Две ладони легли мне на оба плеча. Хальде снова сделал свой примирительный жест:

— Я буду с вами откровенен, Сэмми. Даже дам в руки парочку козырей. Я не люблю причинять людям боль. И работа эта мне отвратительна, и все, что с ней связано. Но у вас какие права? Права относятся к военным en masse[16], только ведь необходимость заставляет их и гнуться, и ломаться. При вашем уме вы это отлично знаете. Ничто не мешает нам перевести вас в другой лагерь прямо отсюда. Ну а по пути вас прихлопнут ваши же ВВС. Вот так. Только от этого мало толку. Нам нужны не трупы, а информация, Сэмми. Вы видели дверь слева от вас, в которую вы вошли. Ну а справа от вас — другая дверь. Не крутите головой. Выбор за вами, Сэмми. В какую дверь вы хотите уйти?
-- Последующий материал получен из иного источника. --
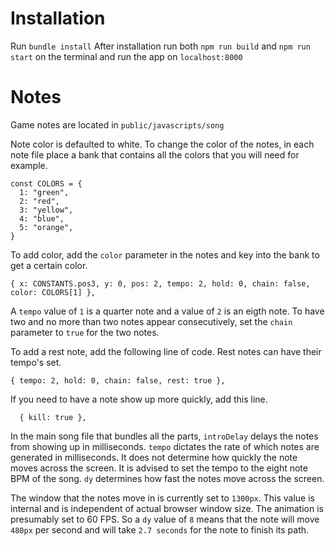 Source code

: # Installation
Run `bundle install`
After installation run both `npm run build` and `npm run start` on the terminal and run the app on `localhost:8000`

# Notes
Game notes are located in `public/javascripts/song`

Note color is defaulted to white. To change the color of the notes, in each note file place a bank that contains all the colors that you will need for example. 
```
const COLORS = {
  1: "green",
  2: "red",
  3: "yellow",
  4: "blue",
  5: "orange",
}
```

To add color, add the `color` parameter in the notes and key into the bank to get a certain color.

```
{ x: CONSTANTS.pos3, y: 0, pos: 2, tempo: 2, hold: 0, chain: false, color: COLORS[1] },
```

A `tempo` value of `1` is a quarter note and a value of `2` is an eigth note. To have two and no more than two notes appear consecutively, set the `chain` parameter to `true` for the two notes.

To add a rest note, add the following line of code. Rest notes can have their tempo's set.

```
{ tempo: 2, hold: 0, chain: false, rest: true },
```

If you need to have a note show up more quickly, add this line.
```
  { kill: true },
```

In the main song file that bundles all the parts, `introDelay` delays the notes from showing up in milliseconds. `tempo` dictates the rate of which notes are generated in milliseconds. It does not determine how quickly the note moves across the screen. It is advised to set the tempo to the eight note BPM of the song. `dy` determines how fast the notes move across the screen.

The window that the notes move in is currently set to `1300px`. This value is internal and is independent of actual browser window size. The animation is presumably set to 60 FPS. So a `dy` value of `8` means that the note will move `480px` per second and will take `2.7 seconds` for the note to finish its path.
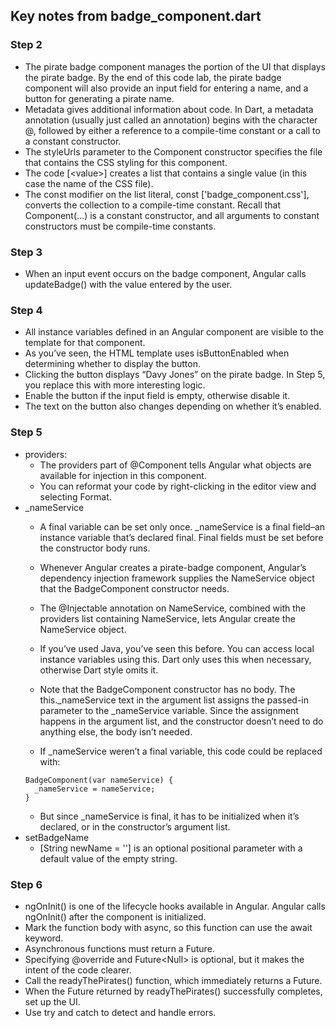 ## Key notes from badge_component.dart

### Step 2
- The pirate badge component manages the portion of the UI that displays the pirate badge. By the end of this code lab, the pirate badge component will also provide an input field for entering a name, and a button for generating a pirate name.
- Metadata gives additional information about code. In Dart, a metadata annotation (usually just called an annotation) begins with the character @, followed by either a reference to a compile-time constant or a call to a constant constructor.
- The styleUrls parameter to the Component constructor specifies the file that contains the CSS styling for this component.
- The code [\<value\>] creates a list that contains a single value (in this case the name of the CSS file).
- The const modifier on the list literal, const ['badge_component.css'], converts the collection to a compile-time constant. Recall that Component(...) is a constant constructor, and all arguments to constant constructors must be compile-time constants.

### Step 3
- When an input event occurs on the badge component, Angular calls updateBadge() with the value entered by the user.

### Step 4
- All instance variables defined in an Angular component are visible to the template for that component.
- As you’ve seen, the HTML template uses isButtonEnabled when determining whether to display the button.
- Clicking the button displays “Davy Jones” on the pirate badge. In Step 5, you replace this with more interesting logic.
- Enable the button if the input field is empty, otherwise disable it.
- The text on the button also changes depending on whether it’s enabled.

### Step 5
- providers:
  - The providers part of @Component tells Angular what objects are available for injection in this component.
  - You can reformat your code by right-clicking in the editor view and selecting Format.
- \_nameService
  - A final variable can be set only once. \_nameService is a final field–an instance variable that’s declared final. Final fields must be set before the constructor body runs.
  - Whenever Angular creates a pirate-badge component, Angular’s dependency injection framework supplies the NameService object that the BadgeComponent constructor needs.
  - The @Injectable annotation on NameService, combined with the providers list containing NameService, lets Angular create the NameService object.
  - If you’ve used Java, you’ve seen this before. You can access local instance variables using this. Dart only uses this when necessary, otherwise Dart style omits it.
  - Note that the BadgeComponent constructor has no body. The this.\_nameService text in the argument list assigns the passed-in parameter to the \_nameService variable. Since the assignment happens in the argument list, and the constructor doesn’t need to do anything else, the body isn’t needed.

  - If \_nameService weren’t a final variable, this code could be replaced with:
  ```
  BadgeComponent(var nameService) {
    _nameService = nameService;
  }
  ```
  - But since \_nameService is final, it has to be initialized when it’s declared, or in the constructor’s argument list.
- setBadgeName
  - [String newName = ''] is an optional positional parameter with a default value of the empty string.

### Step 6
- ngOnInit() is one of the lifecycle hooks available in Angular. Angular calls ngOnInit() after the component is initialized.
- Mark the function body with async, so this function can use the await keyword.
- Asynchronous functions must return a Future.
- Specifying @override and Future\<Null\> is optional, but it makes the intent of the code clearer.
- Call the readyThePirates() function, which immediately returns a Future.
- When the Future returned by readyThePirates() successfully completes, set up the UI.
- Use try and catch to detect and handle errors.

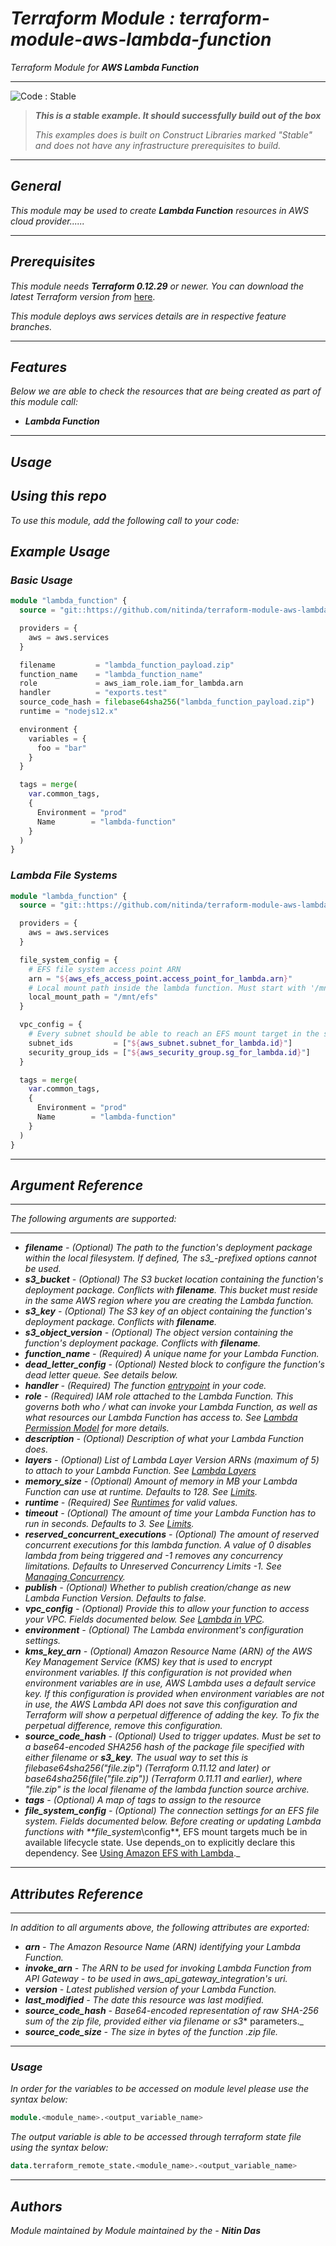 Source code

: # _Terraform Module : terraform-module-aws-lambda-function_
_Terraform Module for_ **_AWS Lambda Function_**

<!--BEGIN STABILITY BANNER-->
---

![_Code : Stable_](https://img.shields.io/badge/Code-Stable-brightgreen?style=for-the-badge&logo=github)

> **_This is a stable example. It should successfully build out of the box_**
>
> _This examples does is built on Construct Libraries marked "Stable" and does not have any infrastructure prerequisites to build._

---
<!--END STABILITY BANNER-->

## _General_

_This module may be used to create_ **_Lambda Function_** _resources in AWS cloud provider......_

---


## _Prerequisites_

_This module needs_ **_Terraform 0.12.29_** _or newer._
_You can download the latest Terraform version from_ [here](https://www.terraform.io/downloads.html).

_This module deploys aws services details are in respective feature branches._

---

## _Features_

_Below we are able to check the resources that are being created as part of this module call:_

* **_Lambda Function_**



---

## _Usage_

## _Using this repo_

_To use this module, add the following call to your code:_

## _Example Usage_

### _Basic Usage_

```tf
module "lambda_function" {
  source = "git::https://github.com/nitinda/terraform-module-aws-lambda-function.git?ref=master"

  providers = {
    aws = aws.services
  }

  filename         = "lambda_function_payload.zip"
  function_name    = "lambda_function_name"
  role             = aws_iam_role.iam_for_lambda.arn
  handler          = "exports.test"
  source_code_hash = filebase64sha256("lambda_function_payload.zip")
  runtime = "nodejs12.x"

  environment {
    variables = {
      foo = "bar"
    }
  }

  tags = merge(
    var.common_tags,
    {
      Environment = "prod"
      Name        = "lambda-function"
    }
  )
}
```

### _Lambda File Systems_

```tf
module "lambda_function" {
  source = "git::https://github.com/nitinda/terraform-module-aws-lambda-function.git?ref=master"

  providers = {
    aws = aws.services
  }

  file_system_config = {
    # EFS file system access point ARN
    arn = "${aws_efs_access_point.access_point_for_lambda.arn}"
    # Local mount path inside the lambda function. Must start with '/mnt/'.
    local_mount_path = "/mnt/efs"
  }

  vpc_config = {
    # Every subnet should be able to reach an EFS mount target in the same Availability Zone. Cross-AZ mounts are not permitted.
    subnet_ids         = ["${aws_subnet.subnet_for_lambda.id}"]
    security_group_ids = ["${aws_security_group.sg_for_lambda.id}"]
  }

  tags = merge(
    var.common_tags,
    {
      Environment = "prod"
      Name        = "lambda-function"
    }
  )
}
```

---

## _Argument Reference_

---

_The following arguments are supported:_

---

* _**filename** - (Optional) The path to the function's deployment package within the local filesystem. If defined, The s3\_-prefixed options cannot be used._
* _**s3\_bucket** - (Optional) The S3 bucket location containing the function's deployment package. Conflicts with **filename**. This bucket must reside in the same AWS region where you are creating the Lambda function._
* _**s3\_key** - (Optional) The S3 key of an object containing the function's deployment package. Conflicts with **filename**._
* _**s3\_object\_version** - (Optional) The object version containing the function's deployment package. Conflicts with **filename**._
* _**function\_name** - (Required) A unique name for your Lambda Function._
* _**dead\_letter\_config** - (Optional) Nested block to configure the function's dead letter queue. See details below._
* _**handler** - (Required) The function [entrypoint](https://docs.aws.amazon.com/lambda/latest/dg/walkthrough-custom-events-create-test-function.html) in your code._
* _**role** - (Required) IAM role attached to the Lambda Function. This governs both who / what can invoke your Lambda Function, as well as what resources our Lambda Function has access to. See [Lambda Permission Model](https://docs.aws.amazon.com/lambda/latest/dg/intro-permission-model.html) for more details._
* _**description** - (Optional) Description of what your Lambda Function does._
* _**layers** - (Optional) List of Lambda Layer Version ARNs (maximum of 5) to attach to your Lambda Function. See [Lambda Layers](https://docs.aws.amazon.com/lambda/latest/dg/configuration-layers.html)_
* _**memory\_size** - (Optional) Amount of memory in MB your Lambda Function can use at runtime. Defaults to 128. See [Limits](https://docs.aws.amazon.com/lambda/latest/dg/limits.html)._
* _**runtime** - (Required) See [Runtimes](https://docs.aws.amazon.com/lambda/latest/dg/API_CreateFunction.html#SSS-CreateFunction-request-Runtime) for valid values._
* _**timeout** - (Optional) The amount of time your Lambda Function has to run in seconds. Defaults to 3. See [Limits](https://docs.aws.amazon.com/lambda/latest/dg/limits.html)._
* _**reserved\_concurrent\_executions** - (Optional) The amount of reserved concurrent executions for this lambda function. A value of 0 disables lambda from being triggered and -1 removes any concurrency limitations. Defaults to Unreserved Concurrency Limits -1. See [Managing Concurrency](https://docs.aws.amazon.com/lambda/latest/dg/concurrent-executions.html)._
* _**publish** - (Optional) Whether to publish creation/change as new Lambda Function Version. Defaults to false._
* _**vpc\_config** - (Optional) Provide this to allow your function to access your VPC. Fields documented below. See [Lambda in VPC](http://docs.aws.amazon.com/lambda/latest/dg/vpc.html)._
* _**environment** - (Optional) The Lambda environment's configuration settings._
* _**kms\_key\_arn** - (Optional) Amazon Resource Name (ARN) of the AWS Key Management Service (KMS) key that is used to encrypt environment variables. If this configuration is not provided when environment variables are in use, AWS Lambda uses a default service key. If this configuration is provided when environment variables are not in use, the AWS Lambda API does not save this configuration and Terraform will show a perpetual difference of adding the key. To fix the perpetual difference, remove this configuration._
* _**source\_code\_hash** - (Optional) Used to trigger updates. Must be set to a base64-encoded SHA256 hash of the package file specified with either filename or **s3\_key**. The usual way to set this is filebase64sha256("file.zip") (Terraform 0.11.12 and later) or base64sha256(file("file.zip")) (Terraform 0.11.11 and earlier), where "file.zip" is the local filename of the lambda function source archive._
* **_tags_** _- (Optional) A map of tags to assign to the resource_
* _**file\_system\_config** - (Optional) The connection settings for an EFS file system. Fields documented below. Before creating or updating Lambda functions with **file\_system_\config**, EFS mount targets much be in available lifecycle state. Use depends\_on to explicitly declare this dependency. See [Using Amazon EFS with Lambda](https://docs.aws.amazon.com/lambda/latest/dg/services-efs.html)._



---

## _Attributes Reference_
---

_In addition to all arguments above, the following attributes are exported:_


* _**arn** - The Amazon Resource Name (ARN) identifying your Lambda Function._
* _**invoke\_arn** - The ARN to be used for invoking Lambda Function from API Gateway - to be used in aws\_api\_gateway\_integration's uri._
* _**version** - Latest published version of your Lambda Function._
* _**last\_modified** - The date this resource was last modified._
* _**source\_code\_hash** - Base64-encoded representation of raw SHA-256 sum of the zip file, provided either via filename or s3_* parameters._
* _**source\_code\_size** - The size in bytes of the function .zip file._
---


### _Usage_

_In order for the variables to be accessed on module level please use the syntax below:_

```tf
module.<module_name>.<output_variable_name>
```

_The output variable is able to be accessed through terraform state file using the syntax below:_

```tf
data.terraform_remote_state.<module_name>.<output_variable_name>
```

---

## _Authors_

_Module maintained by Module maintained by the -_ **_Nitin Das_** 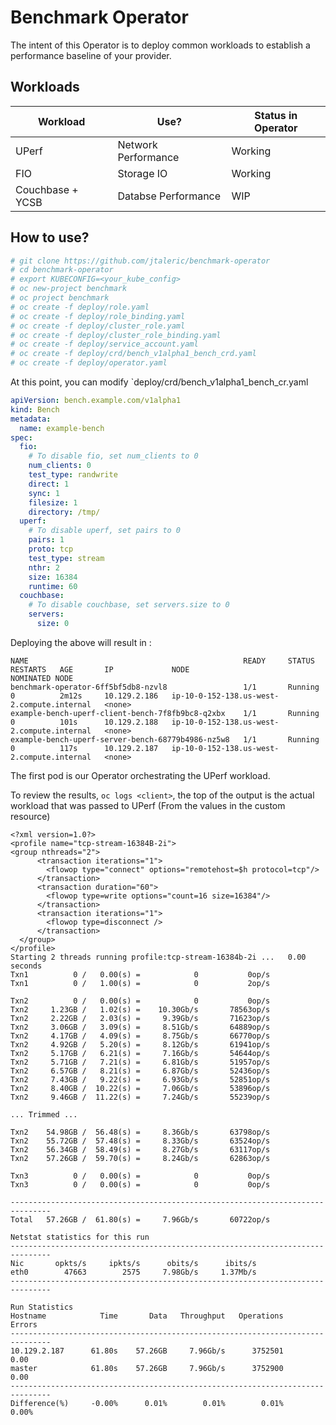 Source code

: # Benchmark Operator

The intent of this Operator is to deploy common workloads to establish
a performance baseline of your provider.

## Workloads
| Workload | Use?                | Status in Operator |
| -------- | --------------------| ------------------ |
| UPerf                | Network Performance | Working            |
| FIO                  | Storage IO          | Working            |
| Couchbase + YCSB     | Databse Performance | WIP            |


## How to use?
```bash
# git clone https://github.com/jtaleric/benchmark-operator
# cd benchmark-operator
# export KUBECONFIG=<your_kube_config>
# oc new-project benchmark
# oc project benchmark
# oc create -f deploy/role.yaml
# oc create -f deploy/role_binding.yaml
# oc create -f deploy/cluster_role.yaml
# oc create -f deploy/cluster_role_binding.yaml
# oc create -f deploy/service_account.yaml
# oc create -f deploy/crd/bench_v1alpha1_bench_crd.yaml
# oc create -f deploy/operator.yaml
```

At this point, you can modify `deploy/crd/bench_v1alpha1_bench_cr.yaml

```yaml
apiVersion: bench.example.com/v1alpha1
kind: Bench
metadata:
  name: example-bench
spec:
  fio:
    # To disable fio, set num_clients to 0
    num_clients: 0
    test_type: randwrite
    direct: 1
    sync: 1
    filesize: 1
    directory: /tmp/
  uperf:
    # To disable uperf, set pairs to 0
    pairs: 1
    proto: tcp
    test_type: stream
    nthr: 2
    size: 16384
    runtime: 60
  couchbase:
    # To disable couchbase, set servers.size to 0
    servers:
      size: 0
```

Deploying the above will result in :
```
NAME                                                READY     STATUS    RESTARTS   AGE       IP             NODE                                         NOMINATED NODE
benchmark-operator-6ff5bf5db8-nzvl8                 1/1       Running   0          2m12s     10.129.2.186   ip-10-0-152-138.us-west-2.compute.internal   <none>
example-bench-uperf-client-bench-7f8fb9bc8-q2xbx    1/1       Running   0          101s      10.129.2.188   ip-10-0-152-138.us-west-2.compute.internal   <none>
example-bench-uperf-server-bench-68779b4986-nz5w8   1/1       Running   0          117s      10.129.2.187   ip-10-0-152-138.us-west-2.compute.internal   <none>
```

The first pod is our Operator orchestrating the UPerf workload.

To review the results, `oc logs <client>`, the top of the output is
the actual workload that was passed to UPerf (From the values in the custom resource)

```
<?xml version=1.0?>
<profile name="tcp-stream-16384B-2i">
<group nthreads="2">
      <transaction iterations="1">
        <flowop type="connect" options="remotehost=$h protocol=tcp"/>
      </transaction>
      <transaction duration="60">
        <flowop type=write options="count=16 size=16384"/>
      </transaction>
      <transaction iterations="1">
        <flowop type=disconnect />
      </transaction>
  </group>
</profile>
Starting 2 threads running profile:tcp-stream-16384b-2i ...   0.00 seconds
Txn1          0 /   0.00(s) =            0           0op/s
Txn1          0 /   1.00(s) =            0           2op/s

Txn2          0 /   0.00(s) =            0           0op/s
Txn2     1.23GB /   1.02(s) =    10.30Gb/s       78563op/s
Txn2     2.22GB /   2.03(s) =     9.39Gb/s       71623op/s
Txn2     3.06GB /   3.09(s) =     8.51Gb/s       64889op/s
Txn2     4.17GB /   4.09(s) =     8.75Gb/s       66770op/s
Txn2     4.92GB /   5.20(s) =     8.12Gb/s       61941op/s
Txn2     5.17GB /   6.21(s) =     7.16Gb/s       54644op/s
Txn2     5.71GB /   7.21(s) =     6.81Gb/s       51957op/s
Txn2     6.57GB /   8.21(s) =     6.87Gb/s       52436op/s
Txn2     7.43GB /   9.22(s) =     6.93Gb/s       52851op/s
Txn2     8.40GB /  10.22(s) =     7.06Gb/s       53896op/s
Txn2     9.46GB /  11.22(s) =     7.24Gb/s       55239op/s

... Trimmed ...

Txn2    54.98GB /  56.48(s) =     8.36Gb/s       63798op/s
Txn2    55.72GB /  57.48(s) =     8.33Gb/s       63524op/s
Txn2    56.34GB /  58.49(s) =     8.27Gb/s       63117op/s
Txn2    57.26GB /  59.70(s) =     8.24Gb/s       62863op/s

Txn3          0 /   0.00(s) =            0           0op/s
Txn3          0 /   0.00(s) =            0           0op/s

-------------------------------------------------------------------------------
Total   57.26GB /  61.80(s) =     7.96Gb/s       60722op/s

Netstat statistics for this run
-------------------------------------------------------------------------------
Nic       opkts/s     ipkts/s      obits/s      ibits/s
eth0        47663        2575     7.98Gb/s     1.37Mb/s
-------------------------------------------------------------------------------

Run Statistics
Hostname            Time       Data   Throughput   Operations      Errors
-------------------------------------------------------------------------------
10.129.2.187      61.80s    57.26GB     7.96Gb/s      3752501        0.00
master            61.80s    57.26GB     7.96Gb/s      3752900        0.00
-------------------------------------------------------------------------------
Difference(%)     -0.00%      0.01%        0.01%        0.01%       0.00%
```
Конечно, я мог бы обманывать себя, мог бы воздвигать целый фасад из того, что мне якобы известно, но он рухнул бы при первом же соприкосновении с фактами… Я почувствовал резкую боль в глазах.

— Я ничего не знаю!

— Знаете ли, Сэмми, история никогда не сумеет распутать узел происходящего тут между нами. Кто из нас прав? Вы? Я? Или ни тот, ни другой? Неразрешимая проблема, даже если разобраться в наших недомолвках, в наших поспешных суждениях, в понимании истины как бесконечного возвращения к исходной точке — островка, кочующего посреди хаоса…

Должно быть, я сорвался на крик, потому что ощутил, как голос ударил мне в нёбо:

— Правда вам нужна? Правда? Хорошо! Будет вам правда. Я не знаю, знаю я или нет.

Черты его лица проступили еще яснее. В каждой складочке наверху блестела капелька пота.

— Вы говорите правду, Сэмми? Или я должен восхищаться вами, ахая и завидуя? Да, Сэмми, я восхищаюсь вами, потому что верить вам не могу. Да, вы кончаете лучше, чем я.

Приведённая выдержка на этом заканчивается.